## Task instructions
Print the records below exactly, and do not carry over any picture.

## Exercise inputs
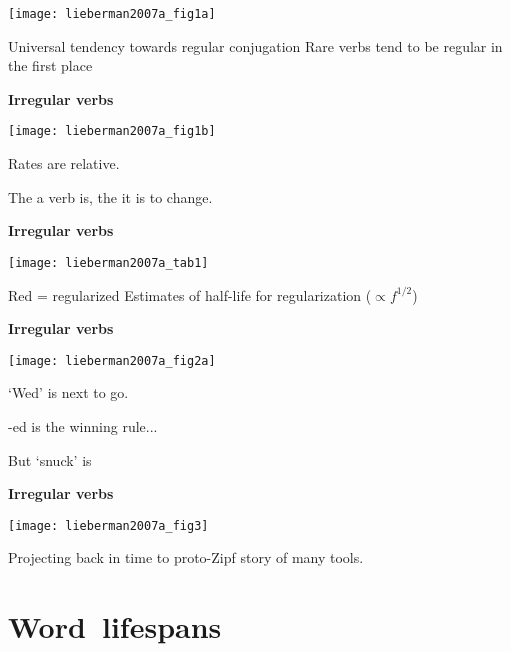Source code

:   
    \texttt{[image: lieberman2007a\_fig1a]}

    
     Universal tendency towards regular conjugation
     Rare verbs tend to be regular in the first place
    
  


  \textbf{Irregular verbs}

  
  \texttt{[image: lieberman2007a\_fig1b]}

  
  
    Rates are relative.
  
    The  a verb is, the 
    it is to change.
  
  


\begin{frame}[plain]
  \textbf{Irregular verbs}

  
    \texttt{[image: lieberman2007a\_tab1]}

    
     \alert{Red} = regularized
     Estimates of half-life for regularization ($\propto f^{1/2}$)
    
  


  \textbf{Irregular verbs}

  
  \texttt{[image: lieberman2007a\_fig2a]}

  
   
    `Wed' is next to go.
   
    -ed is the winning rule...
  
    But `snuck' is 
    \cite{michel2010a}
  
  


  \textbf{Irregular verbs}

  
  \texttt{[image: lieberman2007a\_fig3]}

  
   Projecting back in time to proto-Zipf story of many tools.
  
  


\section{Word\ lifespans}


\end{frame}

## Final answer
Source code

:   
    \texttt{[image: lieberman2007a\_fig1a]}

    
     Universal tendency towards regular conjugation
     Rare verbs tend to be regular in the first place
    
  


  \textbf{Irregular verbs}

  
  \texttt{[image: lieberman2007a\_fig1b]}

  
  
    Rates are relative.
  
    The  a verb is, the 
    it is to change.
  
  


\begin{frame}[plain]
  \textbf{Irregular verbs}

  
    \texttt{[image: lieberman2007a\_tab1]}

    
     \alert{Red} = regularized
     Estimates of half-life for regularization ($\propto f^{1/2}$)
    
  


  \textbf{Irregular verbs}

  
  \texttt{[image: lieberman2007a\_fig2a]}

  
   
    `Wed' is next to go.
   
    -ed is the winning rule...
  
    But `snuck' is 
    \cite{michel2010a}
  
  


  \textbf{Irregular verbs}

  
  \texttt{[image: lieberman2007a\_fig3]}

  
   Projecting back in time to proto-Zipf story of many tools.
  
  


\section{Word\ lifespans}


\end{frame}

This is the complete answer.